🤖 AI Summary
This study addresses the lack of effective evaluation of metacognitive capabilities—such as self-monitoring and belief revision—in current AI systems, particularly when models exhibit genuine disagreement. The authors introduce MEDLEY-BENCH, a benchmark comprising 130 ambiguous instances across five domains, which uniquely disentangles assessment (judgment accuracy) from control (behavioral regulation) dimensions. They evaluate 35 models on independent reasoning, self-correction, and socially influenced belief updating, employing complementary metrics: MMS (hierarchically aggregated scoring) and MAS (metacognitive sub-competency decomposition), alongside relative ability profiling.

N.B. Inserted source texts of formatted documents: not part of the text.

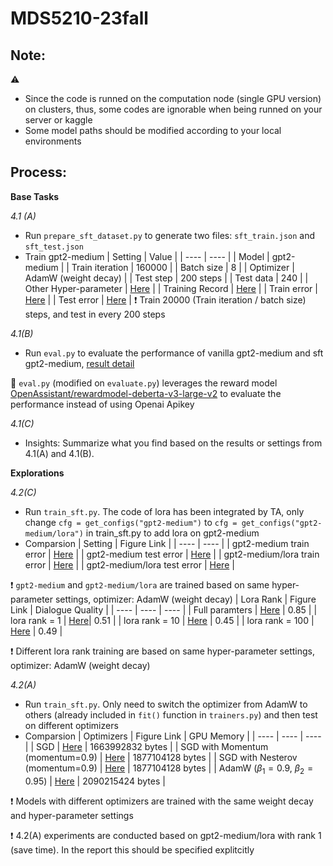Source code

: # MDS5210-23fall

Note:
-
⚠ 
- Since the code is runned on the computation node (single GPU version) on clusters, thus, some codes are ignorable when being runned on your server or kaggle
- Some model paths should be modified according to your local environments

Process:
-
**Base Tasks**  

*4.1 (A)*
- Run `prepare_sft_dataset.py` to generate two files: `sft_train.json` and `sft_test.json`
- Train gpt2-medium
  | Setting | Value |
  | ---- | ---- |
  | Model | gpt2-medium |
  | Train iteration | 160000 |
  | Batch size | 8 |
  | Optimizer | AdamW (weight decay) |
  | Test step | 200 steps |
  | Test data | 240 |
  | Other Hyper-parameter | [Here](<https://github.com/roy-mzh/MDS5210-23fall/blob/main/src/runs/AdamW/hyperparams.json>) |
  | Training Record | [Here](<https://github.com/roy-mzh/MDS5210-23fall/blob/main/src/runs/AdamW/metrics.json>) |
  | Train error | [Here](<https://github.com/roy-mzh/MDS5210-23fall/blob/main/src/runs/AdamW/train.jpg>) |
  | Test error | [Here](<https://github.com/roy-mzh/MDS5210-23fall/blob/main/src/runs/AdamW/test.jpg>) |
❗ Train 20000 (Train iteration / batch size) steps, and test in every 200 steps

  
*4.1(B)*
- Run `eval.py` to evaluate the performance of vanilla gpt2-medium and sft gpt2-medium, [result detail](<https://github.com/roy-mzh/MDS5210-23fall/tree/main/src/eval_result>)
  
🚀 `eval.py` (modified on `evaluate.py`) leverages the reward model [OpenAssistant/rewardmodel-deberta-v3-large-v2](<https://huggingface.co/OpenAssistant/reward-model-deberta-v3-large-v2>) to evaluate the performance instead of using Openai Apikey  

*4.1(C)*
- Insights: Summarize what you find based on the results or settings from 4.1(A) and 4.1(B).

**Explorations**  
  
*4.2(C)*
- Run `train_sft.py`. The code of lora has been integrated by TA, only change `cfg = get_configs("gpt2-medium")` to `cfg = get_configs("gpt2-medium/lora")` in train_sft.py to add lora on gpt2-medium
- Comparsion
  | Setting | Figure Link |
  | ---- | ---- |
  | gpt2-medium train error | [Here](<https://github.com/roy-mzh/MDS5210-23fall/blob/main/src/runs/AdamW/train.jpg>) |
  | gpt2-medium test error | [Here](<https://github.com/roy-mzh/MDS5210-23fall/blob/main/src/runs/AdamW/test.jpg>) |
  | gpt2-medium/lora train error | [Here](<https://github.com/roy-mzh/MDS5210-23fall/blob/main/src/runs/AdamW_lora1/train.jpg>) |
  | gpt2-medium/lora test error | [Here](<https://github.com/roy-mzh/MDS5210-23fall/blob/main/src/runs/AdamW_lora1/test.jpg>) |

❗ `gpt2-medium` and `gpt2-medium/lora` are trained based on same hyper-parameter settings, optimizer: AdamW (weight decay)
  | Lora Rank | Figure Link | Dialogue Quality |
  | ---- | ---- | ---- |
  | Full paramters | [Here](<https://github.com/roy-mzh/MDS5210-23fall/blob/main/src/runs/AdamW/>) | $0.85$ |
  | lora rank = 1 | [Here](<https://github.com/roy-mzh/MDS5210-23fall/blob/main/src/runs/AdamW_lora1/> )| $0.51$ |
  | lora rank = 10 | [Here](<https://github.com/roy-mzh/MDS5210-23fall/blob/main/src/runs/AdamW_lora10/>) | $0.45$ |
  | lora rank = 100 | [Here](<https://github.com/roy-mzh/MDS5210-23fall/blob/main/src/runs/AdamW_lora100/>) | $0.49$ |

❗ Different lora rank training are based on same hyper-parameter settings, optimizer: AdamW (weight decay)

*4.2(A)*
- Run `train_sft.py`. Only need to switch the optimizer from AdamW to others (already included in `fit()` function in `trainers.py`) and then test on different optimizers
- Comparsion
  | Optimizers | Figure Link | GPU Memory |
  | ---- | ---- | ---- |
  | SGD | [Here](<https://github.com/roy-mzh/MDS5210-23fall/tree/main/src/runs/SGD_lora1>) | $1663992832$ bytes |
  | SGD with Momentum (momentum=0.9) | [Here](<https://github.com/roy-mzh/MDS5210-23fall/tree/main/src/runs/SGD_Mom_lora1>) | $1877104128$ bytes |
  | SGD with Nesterov (momentum=0.9) | [Here](<https://github.com/roy-mzh/MDS5210-23fall/tree/main/src/runs/SGD_Nest_lora1>) | $1877104128$ bytes |
  | AdamW ($\beta_1=0.9$, $\beta_2=0.95$) | [Here](<https://github.com/roy-mzh/MDS5210-23fall/blob/main/src/runs/AdamW/>) | $2090215424$ bytes |
  
❗ Models with different optimizers are trained with the same weight decay and hyper-parameter settings

❗ 4.2(A) experiments are conducted based on gpt2-medium/lora with rank $1$ (save time). In the report this should be specified explitcitly
  
  
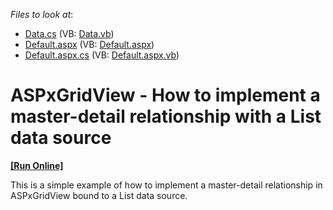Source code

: <!-- default file list -->
*Files to look at*:

* [Data.cs](./CS/Data.cs) (VB: [Data.vb](./VB/Data.vb))
* [Default.aspx](./CS/Default.aspx) (VB: [Default.aspx](./VB/Default.aspx))
* [Default.aspx.cs](./CS/Default.aspx.cs) (VB: [Default.aspx.vb](./VB/Default.aspx.vb))
<!-- default file list end -->
# ASPxGridView - How to implement a master-detail relationship with a List data source
<!-- run online -->
**[[Run Online]](https://codecentral.devexpress.com/e5018/)**
<!-- run online end -->


<p>This is a simple example of how to implement a master-detail relationship in ASPxGridView bound to a List data source.</p>

<br/>


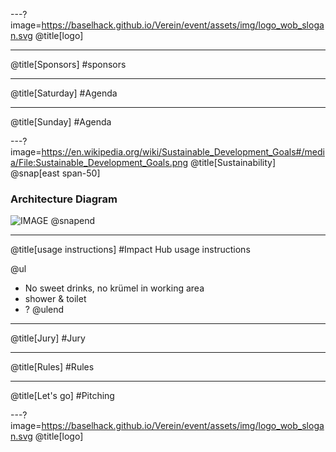 ---?image=https://baselhack.github.io/Verein/event/assets/img/logo_wob_slogan.svg
@title[logo]

---
@title[Sponsors]
#sponsors

---
@title[Saturday]
#Agenda

---
@title[Sunday]
#Agenda

---?image=https://en.wikipedia.org/wiki/Sustainable_Development_Goals#/media/File:Sustainable_Development_Goals.png
@title[Sustainability]
@snap[east span-50]
### Architecture Diagram
![IMAGE](https://basel.impacthub.net/wp-content/uploads/2017/10/logo-main.svg)
@snapend


---
@title[usage instructions]
#Impact Hub usage instructions

@ul

- No sweet drinks, no krümel in working area
- shower & toilet
- ?
@ulend

---
@title[Jury]
#Jury

---
@title[Rules]
#Rules

---
@title[Let's go]
#Pitching

---?image=https://baselhack.github.io/Verein/event/assets/img/logo_wob_slogan.svg
@title[logo]

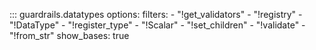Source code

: <!-- ::: my_library.my_module.my_class -->

::: guardrails.datatypes
    options:
        filters:
            - "!get_validators"
            - "!registry"
            - "!DataType"
            - "!register_type"
            - "!Scalar"
            - "!set_children"
            - "!validate"
            - "!from_str"
        show_bases: true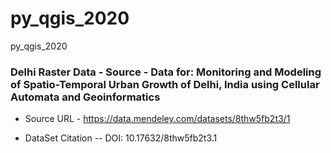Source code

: # py_qgis_2020
py_qgis_2020

### Delhi Raster Data  - Source - Data for: Monitoring and Modeling of Spatio-Temporal Urban Growth of Delhi, India using Cellular Automata and Geoinformatics   

- Source URL - https://data.mendeley.com/datasets/8thw5fb2t3/1   

- DataSet Citation -- DOI: 10.17632/8thw5fb2t3.1  




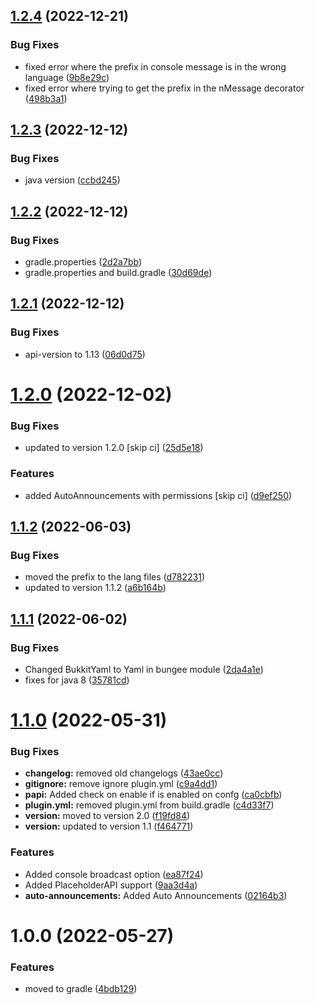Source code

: ## [1.2.4](https://github.com/Nasgar-Network/Announcer/compare/v1.2.3...v1.2.4) (2022-12-21)


### Bug Fixes

* fixed error where the prefix in console message is in the wrong language ([9b8e29c](https://github.com/Nasgar-Network/Announcer/commit/9b8e29cf0fed5fa1848f7978d1538872debbd0c7))
* fixed error where trying to get the prefix in the nMessage decorator ([498b3a1](https://github.com/Nasgar-Network/Announcer/commit/498b3a131d9dd36e18184ae6e75669042b41b575))

## [1.2.3](https://github.com/Nasgar-Network/Announcer/compare/v1.2.2...v1.2.3) (2022-12-12)


### Bug Fixes

* java version ([ccbd245](https://github.com/Nasgar-Network/Announcer/commit/ccbd2457bfd5a0da786a7acd15d571534fcd4f6b))

## [1.2.2](https://github.com/Nasgar-Network/Announcer/compare/v1.2.1...v1.2.2) (2022-12-12)


### Bug Fixes

* gradle.properties ([2d2a7bb](https://github.com/Nasgar-Network/Announcer/commit/2d2a7bbba079568e71355ac1e6d00601be91ac10))
* gradle.properties and build.gradle ([30d69de](https://github.com/Nasgar-Network/Announcer/commit/30d69de66858f0cf43f83ff454061d542dcfdd81))

## [1.2.1](https://github.com/Nasgar-Network/Announcer/compare/v1.2.0...v1.2.1) (2022-12-12)


### Bug Fixes

* api-version to 1.13 ([06d0d75](https://github.com/Nasgar-Network/Announcer/commit/06d0d75256ccd8755fe7793d2d7d8ac4a508e7e5))

# [1.2.0](https://github.com/Nasgar-Network/Announcer/compare/v1.1.2...v1.2.0) (2022-12-02)


### Bug Fixes

* updated to version 1.2.0 [skip ci] ([25d5e18](https://github.com/Nasgar-Network/Announcer/commit/25d5e184d08c402ef6b316086157840a58cf90c5))


### Features

* added AutoAnnouncements with permissions [skip ci] ([d9ef250](https://github.com/Nasgar-Network/Announcer/commit/d9ef2507029a06dbac2a21081ea1978278b79bf7))

## [1.1.2](https://github.com/Nasgar-Network/Announcer/compare/v1.1.1...v1.1.2) (2022-06-03)


### Bug Fixes

* moved the prefix to the lang files ([d782231](https://github.com/Nasgar-Network/Announcer/commit/d78223194d52a2c59e7176de4ba45fa07313c233))
* updated to version 1.1.2 ([a6b164b](https://github.com/Nasgar-Network/Announcer/commit/a6b164b87d9c1e08f4f7f70013d5c7bd82eec924))

## [1.1.1](https://github.com/Nasgar-Network/Announcer/compare/v1.1.0...v1.1.1) (2022-06-02)


### Bug Fixes

* Changed BukkitYaml to Yaml in bungee module ([2da4a1e](https://github.com/Nasgar-Network/Announcer/commit/2da4a1e7d177c4118fe18fd502e211cbd28c3d01))
* fixes for java 8 ([35781cd](https://github.com/Nasgar-Network/Announcer/commit/35781cd127f2665f52464f0395dd519045103549))

# [1.1.0](https://github.com/Nasgar-Network/Announcer/compare/v1.0.0...v1.1.0) (2022-05-31)


### Bug Fixes

* **changelog:** removed old changelogs ([43ae0cc](https://github.com/Nasgar-Network/Announcer/commit/43ae0cc1c4f16c765aa79254075e4098ed2a7634))
* **gitignore:** remove ignore plugin.yml ([c9a4dd1](https://github.com/Nasgar-Network/Announcer/commit/c9a4dd15e9e4695d2ccc1da31782056622893eb4))
* **papi:** Added check on enable if is enabled on confg ([ca0cbfb](https://github.com/Nasgar-Network/Announcer/commit/ca0cbfbfddaa73341ad77a8045f581d3bd224c31))
* **plugin.yml:** removed plugin.yml from build.gradle ([c4d33f7](https://github.com/Nasgar-Network/Announcer/commit/c4d33f7a40765133b91ab3971f0952b3031b12c0))
* **version:** moved to version 2.0 ([f19fd84](https://github.com/Nasgar-Network/Announcer/commit/f19fd84c70150c47f1fa467530a883bae7fad240))
* **version:** updated to version 1.1 ([f464771](https://github.com/Nasgar-Network/Announcer/commit/f4647715861aa857320de6134b3f75bccc28891b))


### Features

* Added console broadcast option ([ea87f24](https://github.com/Nasgar-Network/Announcer/commit/ea87f24b5d23c3bea36df2a785d89b370df45308))
* Added PlaceholderAPI support ([9aa3d4a](https://github.com/Nasgar-Network/Announcer/commit/9aa3d4a79d23784f2fed567851e8c4050ac7add2))
* **auto-announcements:** Added Auto Announcements ([02164b3](https://github.com/Nasgar-Network/Announcer/commit/02164b3bff652bf81895e331da620fc1f0e1b71d))

# 1.0.0 (2022-05-27)


### Features

* moved to gradle ([4bdb129](https://github.com/Nasgar-Network/Announcer/commit/4bdb129db4ffbd1d331ee60d65ee83d03ce8ab74))
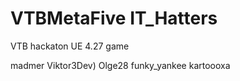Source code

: # VTBMetaFive IT_Hatters
VTB hackaton UE 4.27 game

madmer
Viktor3Dev)
Olge28
funky_yankee
kartoooxa
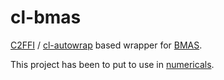 # cl-bmas

[C2FFI](https://github.com/rpav/c2ffi/) / [cl-autowrap](https://github.com/rpav/cl-autowrap) based wrapper for [BMAS](https://github.com/digikar99/bmas).

This project has been to put to use in [numericals](https://github.com/digikar99/numericals).
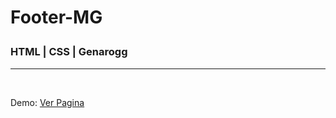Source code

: <h1>Footer-MG<p><h3>HTML | CSS | Genarogg</h3></p></h1>
<hr/>

<br/>
<p>Demo: <a href="https://genarogg.github.io/footer-magt" target="_black">Ver Pagina</a></p>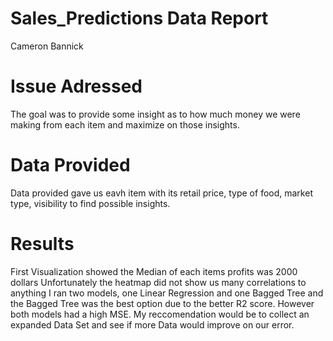 # Sales_Predictions Data Report
Cameron Bannick
# Issue Adressed
The goal was to provide some insight as to how much money we were making from each item and maximize on those insights.
# Data Provided
Data provided gave us eavh item with its retail price, type of food, market type, visibility to find possible insights. 
# Results 
First Visualization showed the Median of each items profits was 2000 dollars
Unfortunately the heatmap did not show us many correlations to anything 
I ran two models, one Linear Regression and one Bagged Tree and the Bagged Tree was the best option due to the better R2 score. However both models had a high MSE. My reccomendation would be to collect an expanded Data Set and see if more Data would improve on our error.

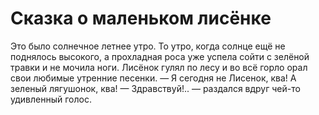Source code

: Сказка о маленьком лисёнке
===============

Это было солнечное летнее утро. То утро, когда солнце ещё не поднялось высокого, а прохладная роса уже успела сойти с зелёной травки и не мочила ноги. Лисёнок гулял по лесу и во всё горло орал свои любимые утренние песенки.
— Я сегодня не Лисенок, ква!
А зеленый лягушонок, ква!
— Здравствуй!.. — раздался вдруг чей-то удивленный голос.
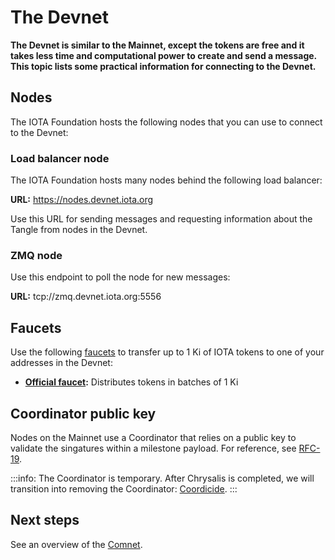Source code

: # The Devnet

**The Devnet is similar to the Mainnet, except the tokens are free and it takes less time and computational power to create and send a message. This topic lists some practical information for connecting to the Devnet.**

## Nodes

The IOTA Foundation hosts the following nodes that you can use to connect to the Devnet:

### Load balancer node

The IOTA Foundation hosts many nodes behind the following load balancer:

**URL:** https://nodes.devnet.iota.org

Use this URL for sending messages and requesting information about the Tangle from nodes in the Devnet.

### ZMQ node

Use this endpoint to poll the node for new messages:

**URL:** tcp://zmq.devnet.iota.org:5556

## Faucets

Use the following [faucets](../references/glossary.md#faucet) to transfer up to 1 Ki of IOTA tokens to one of your addresses in the Devnet:

- **[Official faucet](https://faucet.devnet.iota.org/):** Distributes tokens in batches of 1 Ki

## Coordinator public key

Nodes on the Mainnet use a Coordinator that relies on a public key to validate the singatures within a milestone payload. For reference, see [RFC-19](https://github.com/jakubcech/protocol-rfcs/blob/jakubcech-milestonepayload/text/0019-milestone-payload/0019-milestone-payload.md).

:::info:
The Coordinator is temporary. After Chrysalis is completed, we will transition into removing the Coordinator: [Coordicide](https://coordicide.iota.org/post-coordinator).
:::

## Next steps

See an overview of the [Comnet](../networks/commnet.md).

Findings reveal that model scale enhances assessment but not control capabilities, manifesting a pervasive “knowing–doing gap.” Notably, smaller models outperform larger ones on certain metacognitive tasks, and two distinct belief-revision patterns are identified, demonstrating that metacognitive competence does not solely depend on model size.
📝 Abstract
Metacognition, the ability to monitor and regulate one's own reasoning, remains under-evaluated in AI benchmarking. We introduce MEDLEY-BENCH, a benchmark of behavioural metacognition that separates independent reasoning, private self-revision, and socially influenced revision under genuine inter-model disagreement. The benchmark evaluates 35 models from 12 families on 130 ambiguous instances across five domains and reports two complementary scores: the Medley Metacognition Score (MMS), a tier-based aggregate of reflective updating, social robustness, and epistemic articulation, and the Medley Ability Score (MAS), derived from four metacognitive sub-abilities. Results show a robust evaluation/control dissociation: evaluation ability increases with model size within families, whereas control does not. In a follow-up progressive adversarial analysis of 11 models, we observed two behavioural profiles, i.e., models that revise primarily in response to argument quality and models that track consensus statistics. Under within-model relative profiling (ipsative scoring), evaluation was the weakest relative ability in all 35 models, indicating a systematic knowing/doing gap. Smaller and cheaper models often matched or outperformed larger counterparts, suggesting that metacognitive competence is not simply a function of scale. These findings position MEDLEY-BENCH as a tool for measuring belief revision under social pressure and suggest that future training should reward calibrated, proportional updating rather than output quality alone.